Everyone made different dishes and they were all really good. When we pick a nation at random and all try to cook food from it, the results can be mixed. This time the foot was great – even though my mouth ulcers are just about clearing up and my taste buds don’t seem to be working (everything tastes strongly of salt and I can’t taste sweet food for some reason) – anyway, here are a couple of recipes:

Baked fish

6 Red Snapper fillets
1 tablespoon lime juice
1 cup olive oil (we used about half as much oil)
1 whole onion minced
1 cup fresh tomatoes with skin and seeds
½ cup pimentos cut into strips
1 tablespoon parsley finely chopped
2 tablespoons breadcrumbs
salt and pepper

Preheat oven 350 degrees
Season the fillets in the lime, salt and pepper and leave in a dish to marinade
Medium frying pan with the oil and sauté the onions, tomatoes and pimentos until a sauce-like consistency is obtained
Pour the sauce on the fish, sprinkle with breadcrumbs and parsley
Bake at 350 degrees for 25 minutes, serve hot

Aubergine (Adobo)

5 cups diced aubergines (1-1.5 inch cubes)
1 pinch of salt
1/3 cup vegetable oil
1/3 cup soy sauce
¼ cup red wine vinegar
6 cloves crushed garlic
½ teaspoon fresh ground pepper

Spread aubergine with salt put on paper towel to drain for 30 mins, rinse and pat dry
In a non stick pan – fry with small amount of oil, brown and set to one side
In a small saucepan simmer soy sauce, vinegar, garlic and pepper for 5 mins
Add aubergines, cover and cook on a low heat for approx 7 minutes, stirring occasionally
Serve hot

Monday Lisa and I both had dentists appointments.
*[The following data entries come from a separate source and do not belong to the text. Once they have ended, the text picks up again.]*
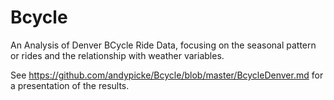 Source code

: # Bcycle

An Analysis of Denver BCycle Ride Data, focusing on the seasonal pattern or rides and the relationship with weather variables.

See <https://github.com/andypicke/Bcycle/blob/master/BcycleDenver.md> for a presentation of the results.
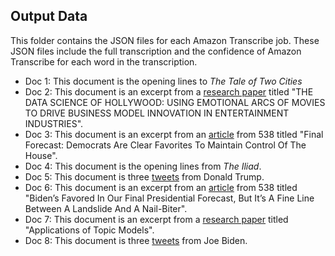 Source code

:## Output Data
This folder contains the JSON files for each Amazon Transcribe job. These JSON files include the full transcription and the confidence of Amazon Transcribe for each word in the transcription.

- Doc 1: This document is the opening lines to *The Tale of Two Cities*
- Doc 2: This document is an excerpt from a [research paper](https://arxiv.org/pdf/1807.02221.pdf) titled "THE DATA SCIENCE OF HOLLYWOOD: USING EMOTIONAL ARCS OF MOVIES TO DRIVE BUSINESS MODEL INNOVATION IN ENTERTAINMENT INDUSTRIES".
- Doc 3: This document is an excerpt from an [article](https://fivethirtyeight.com/features/final-2020-house-forecast/) from 538 titled "Final Forecast: Democrats Are Clear Favorites To Maintain Control Of The House".
- Doc 4: This document is the opening lines from *The Iliad*.
- Doc 5: This document is three [tweets](https://twitter.com/realDonaldTrump) from Donald Trump.
- Doc 6: This document is an excerpt from an [article](https://fivethirtyeight.com/features/final-2020-presidential-election-forecast/) from 538 titled "Biden’s Favored In Our Final Presidential Forecast, But It’s A Fine Line Between A Landslide And A Nail-Biter".
- Doc 7: This document is an excerpt from a [research paper](https://www.researchgate.net/publication/339500868_Applications_of_Topic_Models) titled "Applications of Topic Models".
- Doc 8: This document is three [tweets](https://twitter.com/JoeBiden?ref_src=twsrc%5Egoogle%7Ctwcamp%5Eserp%7Ctwgr%5Eauthor) from Joe Biden. 
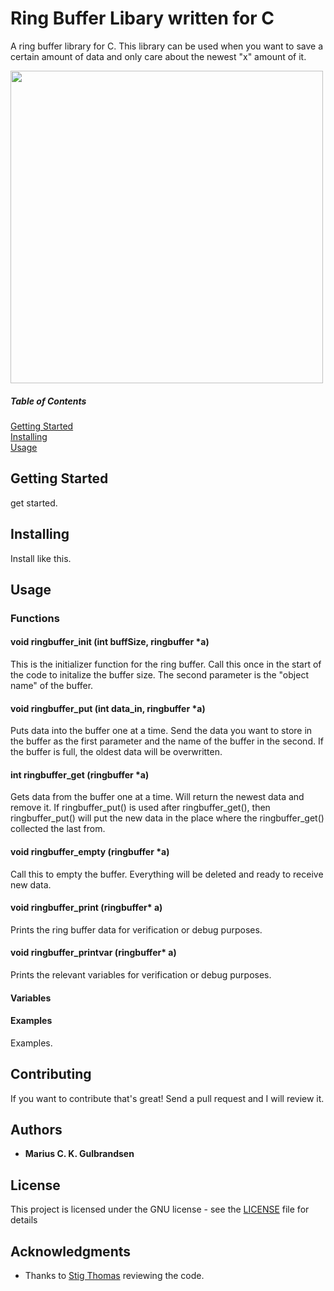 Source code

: # Ring Buffer Libary written for C
 A ring buffer library for C. This library can be used when you want to save a certain amount of data and only care about the newest "x" amount of it.
 
 <img src="https://upload.wikimedia.org/wikipedia/commons/f/fd/Circular_Buffer_Animation.gif" width="500">

 ##### Table of Contents  
[Getting Started](#GettingStarted)  
[Installing](#Installing)  
[Usage](#Usage)


## Getting Started
<a name="GettingStarted"/>
get started.

## Installing
<a name="Installing"/>

Install like this.

## Usage
<a name="Usage"/> 

### Functions
#### void ringbuffer_init (int buffSize, ringbuffer *a)
This is the initializer function for the ring buffer. Call this once in the start of the code to initalize the buffer size. 
The second parameter is the "object name" of the buffer.

#### void ringbuffer_put (int data_in, ringbuffer *a)
Puts data into the buffer one at a time. Send the data you want to store in the buffer as the first parameter and the name of the buffer in the second. If the buffer is full, the oldest data will be overwritten.

#### int ringbuffer_get (ringbuffer *a)
Gets data from the buffer one at a time. Will return the newest data and remove it. If ringbuffer_put() is used after ringbuffer_get(), then ringbuffer_put() will put the new data in the place where the ringbuffer_get() collected the last from.

#### void ringbuffer_empty (ringbuffer *a)
Call this to empty the buffer. Everything will be deleted and ready to receive new data.

#### void ringbuffer_print (ringbuffer* a)					 
Prints the ring buffer data for verification or debug purposes.

#### void ringbuffer_printvar (ringbuffer* a)                     
Prints the relevant variables for verification or debug purposes.

#### Variables


#### Examples
Examples.

## Contributing

If you want to contribute that's great! Send a pull request and I will review it.

## Authors

* **Marius C. K. Gulbrandsen** 

## License

This project is licensed under the GNU license - see the [LICENSE](LICENSE) file for details

## Acknowledgments

* Thanks to [Stig Thomas](https://github.com/ribbreaker) reviewing the code.

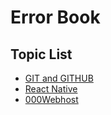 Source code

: # Error Book

## Topic List

- [GIT and GITHUB](./GIT-AND-GITHUB/index.md)
- [React Native](./REACT-NATIVE/index.md)
- [000Webhost](./000Webhost/index.md)
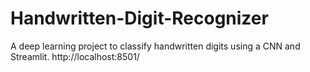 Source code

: # Handwritten-Digit-Recognizer
A deep learning project to classify handwritten digits using a CNN and Streamlit.
http://localhost:8501/
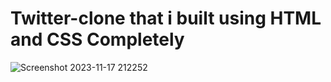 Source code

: ﻿# Twitter-clone that i built using HTML and CSS Completely
![Screenshot 2023-11-17 212252](https://github.com/mugabe-rob/twitter/assets/139157186/eaf4d05e-8947-4977-a994-320bf1cdbc5b)

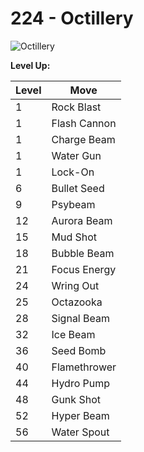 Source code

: # 224 - Octillery
![][224]

**Level Up:**

Level | Move
---   | ---
  1   | Rock Blast
  1   | Flash Cannon
  1   | Charge Beam
  1   | Water Gun
  1   | Lock-On
  6   | Bullet Seed
  9   | Psybeam
 12   | Aurora Beam
 15   | Mud Shot
 18   | Bubble Beam
 21   | Focus Energy
 24   | Wring Out
 25   | Octazooka
 28   | Signal Beam
 32   | Ice Beam
 36   | Seed Bomb
 40   | Flamethrower
 44   | Hydro Pump
 48   | Gunk Shot
 52   | Hyper Beam
 56   | Water Spout



[224]: https://raw.githubusercontent.com/PokeAPI/sprites/master/sprites/pokemon/224.png "Octillery"
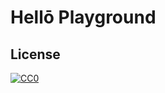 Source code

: # Hellō Playground

## License
<a href="LICENSE">![CC0](https://cdn.hello.coop/images/cc-zero.svg)</a>
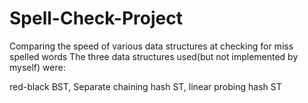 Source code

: Spell-Check-Project
===================

Comparing the speed of various data structures at checking for miss spelled words
 The three data structures used(but not implemented by myself) were:
 
 red-black BST, Separate chaining hash ST, linear probing hash ST 
 
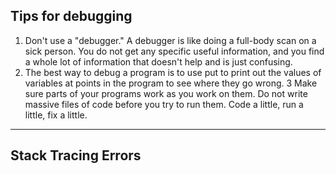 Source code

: ## <a name='Tipsfordebugging'></a>Tips for debugging

1. Don't use a "debugger." A debugger is like doing a full-body scan on a sick person. You do not get any specific useful information, and you find a whole lot of information that doesn't help and is just confusing.
2. The best way to debug a program is to use put to print out the values of variables at points in the program to see where they go wrong. 3 Make sure parts of your programs work as you work on them. Do not write massive files of code before you try to run them. Code a little, run a little, fix a little.
------

## Stack Tracing Errors



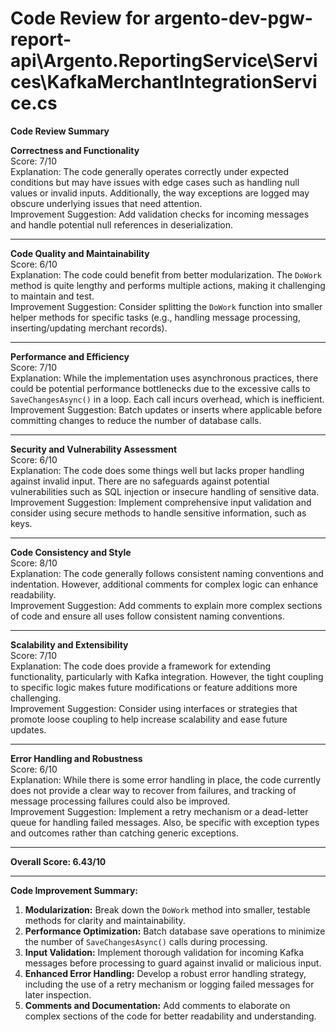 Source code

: # Code Review for argento-dev-pgw-report-api\Argento.ReportingService\Services\KafkaMerchantIntegrationService.cs

**Code Review Summary**

**Correctness and Functionality**  
Score: 7/10  
Explanation: The code generally operates correctly under expected conditions but may have issues with edge cases such as handling null values or invalid inputs. Additionally, the way exceptions are logged may obscure underlying issues that need attention.  
Improvement Suggestion: Add validation checks for incoming messages and handle potential null references in deserialization.

---

**Code Quality and Maintainability**  
Score: 6/10  
Explanation: The code could benefit from better modularization. The `DoWork` method is quite lengthy and performs multiple actions, making it challenging to maintain and test.  
Improvement Suggestion: Consider splitting the `DoWork` function into smaller helper methods for specific tasks (e.g., handling message processing, inserting/updating merchant records).

---

**Performance and Efficiency**  
Score: 7/10  
Explanation: While the implementation uses asynchronous practices, there could be potential performance bottlenecks due to the excessive calls to `SaveChangesAsync()` in a loop. Each call incurs overhead, which is inefficient.  
Improvement Suggestion: Batch updates or inserts where applicable before committing changes to reduce the number of database calls.

---

**Security and Vulnerability Assessment**  
Score: 6/10  
Explanation: The code does some things well but lacks proper handling against invalid input. There are no safeguards against potential vulnerabilities such as SQL injection or insecure handling of sensitive data.  
Improvement Suggestion: Implement comprehensive input validation and consider using secure methods to handle sensitive information, such as keys.

---

**Code Consistency and Style**  
Score: 8/10  
Explanation: The code generally follows consistent naming conventions and indentation. However, additional comments for complex logic can enhance readability.  
Improvement Suggestion: Add comments to explain more complex sections of code and ensure all uses follow consistent naming conventions.

---

**Scalability and Extensibility**  
Score: 7/10  
Explanation: The code does provide a framework for extending functionality, particularly with Kafka integration. However, the tight coupling to specific logic makes future modifications or feature additions more challenging.  
Improvement Suggestion: Consider using interfaces or strategies that promote loose coupling to help increase scalability and ease future updates.

---

**Error Handling and Robustness**  
Score: 6/10  
Explanation: While there is some error handling in place, the code currently does not provide a clear way to recover from failures, and tracking of message processing failures could also be improved.  
Improvement Suggestion: Implement a retry mechanism or a dead-letter queue for handling failed messages. Also, be specific with exception types and outcomes rather than catching generic exceptions.

---

**Overall Score: 6.43/10**

---

**Code Improvement Summary:**
1. **Modularization:** Break down the `DoWork` method into smaller, testable methods for clarity and maintainability.
2. **Performance Optimization:** Batch database save operations to minimize the number of `SaveChangesAsync()` calls during processing.
3. **Input Validation:** Implement thorough validation for incoming Kafka messages before processing to guard against invalid or malicious input.
4. **Enhanced Error Handling:** Develop a robust error handling strategy, including the use of a retry mechanism or logging failed messages for later inspection.
5. **Comments and Documentation:** Add comments to elaborate on complex sections of the code for better readability and understanding. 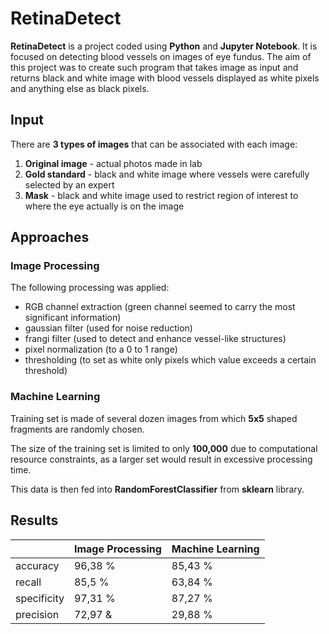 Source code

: # RetinaDetect

**RetinaDetect** is a project coded using **Python** and **Jupyter Notebook**. It is focused on detecting blood vessels
on images of eye fundus. The aim of this project was to create such program that takes image as input and returns
black and white image with blood vessels displayed as white pixels and anything else as black pixels.

## Input

There are **3 types of images** that can be associated with each image:

1. **Original image** - actual photos made in lab
2. **Gold standard** - black and white image where vessels were carefully selected by an expert
3. **Mask** - black and white image used to restrict region of interest to where the eye actually is on the image

## Approaches

### Image Processing

The following processing was applied:

- RGB channel extraction (green channel seemed to carry the most significant information)
- gaussian filter (used for noise reduction)
- frangi filter (used to detect and enhance vessel-like structures)
- pixel normalization (to a 0 to 1 range)
- thresholding (to set as white only pixels which value exceeds a certain threshold)

### Machine Learning

Training set is made of several dozen images from which **5x5** shaped fragments are randomly chosen.

The size of the training set is limited to only **100,000** due to computational resource constraints,
as a larger set would result in excessive processing time.

This data is then fed into **RandomForestClassifier** from **sklearn** library.

## Results

|             | Image Processing | Machine Learning |
| ----------- | ---------------- | ---------------- |
| accuracy    | 96,38 %          | 85,43 %          |
| recall      | 85,5 %           | 63,84 %          |
| specificity | 97,31 %          | 87,27 %          |
| precision   | 72,97 &          | 29,88 %          |
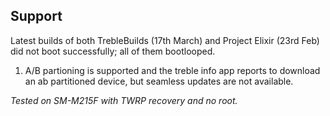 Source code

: ## Support
Latest builds of both TrebleBuilds (17th March) and Project Elixir (23rd Feb) did not boot successfully; all of them bootlooped.
1. A/B partioning is supported and the treble info app reports to download an ab partitioned device, but seamless updates are not available.


<em>
Tested on SM-M215F with TWRP recovery and no root.
</em> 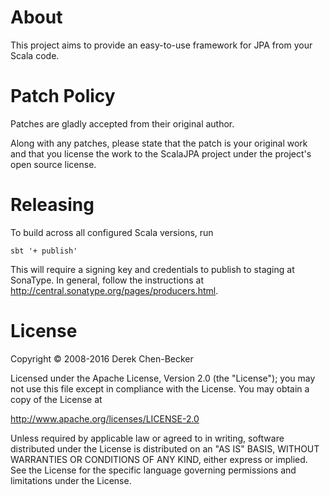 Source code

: # About

This project aims to provide an easy-to-use framework for JPA from your
Scala code.

# Patch Policy

Patches are gladly accepted from their original author.

Along with any patches, please state that the patch is your original work
and that you license the work to the ScalaJPA project under the project's
open source license.

# Releasing

To build across all configured Scala versions, run

    sbt '+ publish'

This will require a signing key and credentials to publish to staging at
SonaType. In general, follow the instructions at
http://central.sonatype.org/pages/producers.html.

# License

Copyright &copy; 2008-2016 Derek Chen-Becker

Licensed under the Apache License, Version 2.0 (the "License");
you may not use this file except in compliance with the License.
You may obtain a copy of the License at

http://www.apache.org/licenses/LICENSE-2.0

Unless required by applicable law or agreed to in writing, software
distributed under the License is distributed on an "AS IS" BASIS,
WITHOUT WARRANTIES OR CONDITIONS OF ANY KIND, either express or implied.
See the License for the specific language governing permissions
and limitations under the License.

<!-- Local Variables: -->
<!-- fill-column: 80 -->
<!-- End: -->
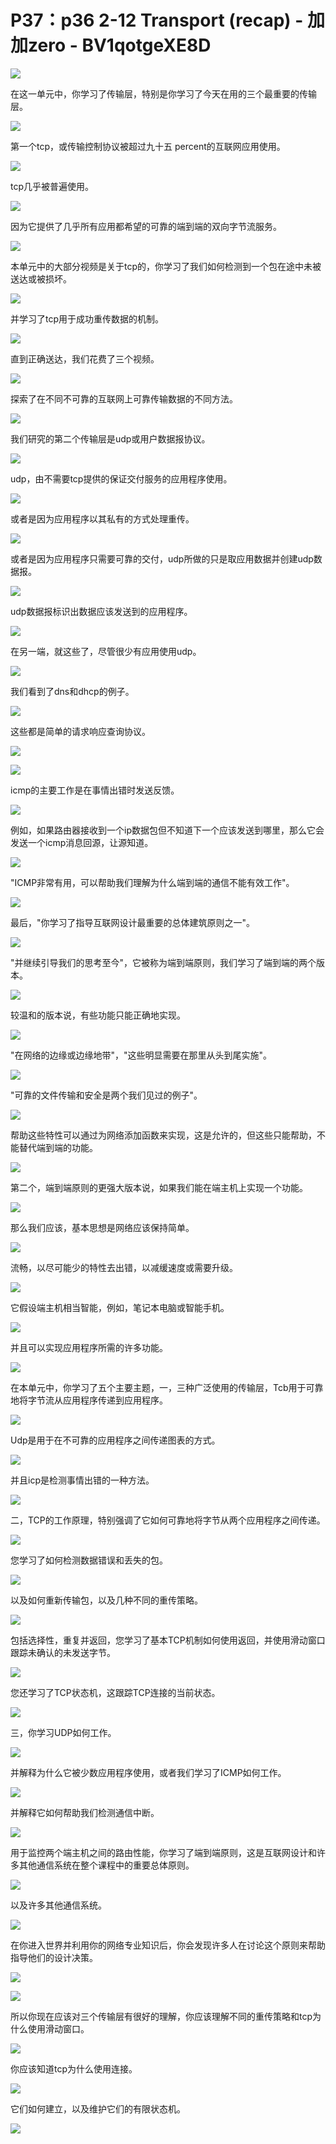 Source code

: # P37：p36 2-12 Transport (recap) - 加加zero - BV1qotgeXE8D

![](img/073b7f2be6df5be9db5b3a0a6ea28633_0.png)

在这一单元中，你学习了传输层，特别是你学习了今天在用的三个最重要的传输层。

![](img/073b7f2be6df5be9db5b3a0a6ea28633_2.png)

第一个tcp，或传输控制协议被超过九十五 percent的互联网应用使用。

![](img/073b7f2be6df5be9db5b3a0a6ea28633_4.png)

tcp几乎被普遍使用。

![](img/073b7f2be6df5be9db5b3a0a6ea28633_6.png)

因为它提供了几乎所有应用都希望的可靠的端到端的双向字节流服务。

![](img/073b7f2be6df5be9db5b3a0a6ea28633_8.png)

本单元中的大部分视频是关于tcp的，你学习了我们如何检测到一个包在途中未被送达或被损坏。

![](img/073b7f2be6df5be9db5b3a0a6ea28633_10.png)

并学习了tcp用于成功重传数据的机制。

![](img/073b7f2be6df5be9db5b3a0a6ea28633_12.png)

直到正确送达，我们花费了三个视频。

![](img/073b7f2be6df5be9db5b3a0a6ea28633_14.png)

探索了在不同不可靠的互联网上可靠传输数据的不同方法。

![](img/073b7f2be6df5be9db5b3a0a6ea28633_16.png)

我们研究的第二个传输层是udp或用户数据报协议。

![](img/073b7f2be6df5be9db5b3a0a6ea28633_18.png)

udp，由不需要tcp提供的保证交付服务的应用程序使用。

![](img/073b7f2be6df5be9db5b3a0a6ea28633_20.png)

或者是因为应用程序以其私有的方式处理重传。

![](img/073b7f2be6df5be9db5b3a0a6ea28633_22.png)

或者是因为应用程序只需要可靠的交付，udp所做的只是取应用数据并创建udp数据报。

![](img/073b7f2be6df5be9db5b3a0a6ea28633_24.png)

udp数据报标识出数据应该发送到的应用程序。

![](img/073b7f2be6df5be9db5b3a0a6ea28633_26.png)

在另一端，就这些了，尽管很少有应用使用udp。

![](img/073b7f2be6df5be9db5b3a0a6ea28633_28.png)

我们看到了dns和dhcp的例子。

![](img/073b7f2be6df5be9db5b3a0a6ea28633_30.png)

这些都是简单的请求响应查询协议。

![](img/073b7f2be6df5be9db5b3a0a6ea28633_32.png)

![](img/073b7f2be6df5be9db5b3a0a6ea28633_33.png)

icmp的主要工作是在事情出错时发送反馈。

![](img/073b7f2be6df5be9db5b3a0a6ea28633_35.png)

例如，如果路由器接收到一个ip数据包但不知道下一个应该发送到哪里，那么它会发送一个icmp消息回源，让源知道。



![](img/073b7f2be6df5be9db5b3a0a6ea28633_37.png)

"ICMP非常有用，可以帮助我们理解为什么端到端的通信不能有效工作"。

![](img/073b7f2be6df5be9db5b3a0a6ea28633_39.png)

最后，"你学习了指导互联网设计最重要的总体建筑原则之一"。

![](img/073b7f2be6df5be9db5b3a0a6ea28633_41.png)

"并继续引导我们的思考至今"，它被称为端到端原则，我们学习了端到端的两个版本。

![](img/073b7f2be6df5be9db5b3a0a6ea28633_43.png)

较温和的版本说，有些功能只能正确地实现。

![](img/073b7f2be6df5be9db5b3a0a6ea28633_45.png)

"在网络的边缘或边缘地带"，"这些明显需要在那里从头到尾实施"。

![](img/073b7f2be6df5be9db5b3a0a6ea28633_47.png)

"可靠的文件传输和安全是两个我们见过的例子"。

![](img/073b7f2be6df5be9db5b3a0a6ea28633_49.png)

帮助这些特性可以通过为网络添加函数来实现，这是允许的，但这些只能帮助，不能替代端到端的功能。

![](img/073b7f2be6df5be9db5b3a0a6ea28633_51.png)

第二个，端到端原则的更强大版本说，如果我们能在端主机上实现一个功能。

![](img/073b7f2be6df5be9db5b3a0a6ea28633_53.png)

那么我们应该，基本思想是网络应该保持简单。

![](img/073b7f2be6df5be9db5b3a0a6ea28633_55.png)

流畅，以尽可能少的特性去出错，以减缓速度或需要升级。

![](img/073b7f2be6df5be9db5b3a0a6ea28633_57.png)

它假设端主机相当智能，例如，笔记本电脑或智能手机。

![](img/073b7f2be6df5be9db5b3a0a6ea28633_59.png)

并且可以实现应用程序所需的许多功能。

![](img/073b7f2be6df5be9db5b3a0a6ea28633_61.png)

在本单元中，你学习了五个主要主题，一，三种广泛使用的传输层，Tcb用于可靠地将字节流从应用程序传递到应用程序。



![](img/073b7f2be6df5be9db5b3a0a6ea28633_63.png)

Udp是用于在不可靠的应用程序之间传递图表的方式。

![](img/073b7f2be6df5be9db5b3a0a6ea28633_65.png)

并且icp是检测事情出错的一种方法。

![](img/073b7f2be6df5be9db5b3a0a6ea28633_67.png)

二，TCP的工作原理，特别强调了它如何可靠地将字节从两个应用程序之间传递。

![](img/073b7f2be6df5be9db5b3a0a6ea28633_69.png)

您学习了如何检测数据错误和丢失的包。

![](img/073b7f2be6df5be9db5b3a0a6ea28633_71.png)

以及如何重新传输包，以及几种不同的重传策略。

![](img/073b7f2be6df5be9db5b3a0a6ea28633_73.png)

包括选择性，重复并返回，您学习了基本TCP机制如何使用返回，并使用滑动窗口跟踪未确认的未发送字节。

![](img/073b7f2be6df5be9db5b3a0a6ea28633_75.png)

您还学习了TCP状态机，这跟踪TCP连接的当前状态。

![](img/073b7f2be6df5be9db5b3a0a6ea28633_77.png)

三，你学习UDP如何工作。

![](img/073b7f2be6df5be9db5b3a0a6ea28633_79.png)

并解释为什么它被少数应用程序使用，或者我们学习了ICMP如何工作。

![](img/073b7f2be6df5be9db5b3a0a6ea28633_81.png)

并解释它如何帮助我们检测通信中断。

![](img/073b7f2be6df5be9db5b3a0a6ea28633_83.png)

用于监控两个端主机之间的路由性能，你学习了端到端原则，这是互联网设计和许多其他通信系统在整个课程中的重要总体原则。



![](img/073b7f2be6df5be9db5b3a0a6ea28633_85.png)

以及许多其他通信系统。

![](img/073b7f2be6df5be9db5b3a0a6ea28633_87.png)

在你进入世界并利用你的网络专业知识后，你会发现许多人在讨论这个原则来帮助指导他们的设计决策。

![](img/073b7f2be6df5be9db5b3a0a6ea28633_89.png)

![](img/073b7f2be6df5be9db5b3a0a6ea28633_90.png)

所以你现在应该对三个传输层有很好的理解，你应该理解不同的重传策略和tcp为什么使用滑动窗口。

![](img/073b7f2be6df5be9db5b3a0a6ea28633_92.png)

你应该知道tcp为什么使用连接。

![](img/073b7f2be6df5be9db5b3a0a6ea28633_94.png)

它们如何建立，以及维护它们的有限状态机。

![](img/073b7f2be6df5be9db5b3a0a6ea28633_96.png)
Lisa has always had a good dentist – she got to watch films on a pair of futuristic glasses while they did her work – but now that dentist has gone private so she’s got a new one.

Not mine though, and a good job too. My dentist ended up giving me a filling without anaesthetic the first time I met her – or rather she gave me three anaesthetic injections none of which had any effect beyond paralysing my face.

I haven’t had a filling since, but this time, she decided that although there was nothing wrong with it, one of my fillings needs replacing – at a cost of £200. I suppose it’s good in a way – hopefully this one will be less painful and I won’t have to dread dentists so much….

Footprints and rucksacks
Reading more of my new book, the author has moved onto talking about mining – basically calculating (and I love a good formula) his rucksack.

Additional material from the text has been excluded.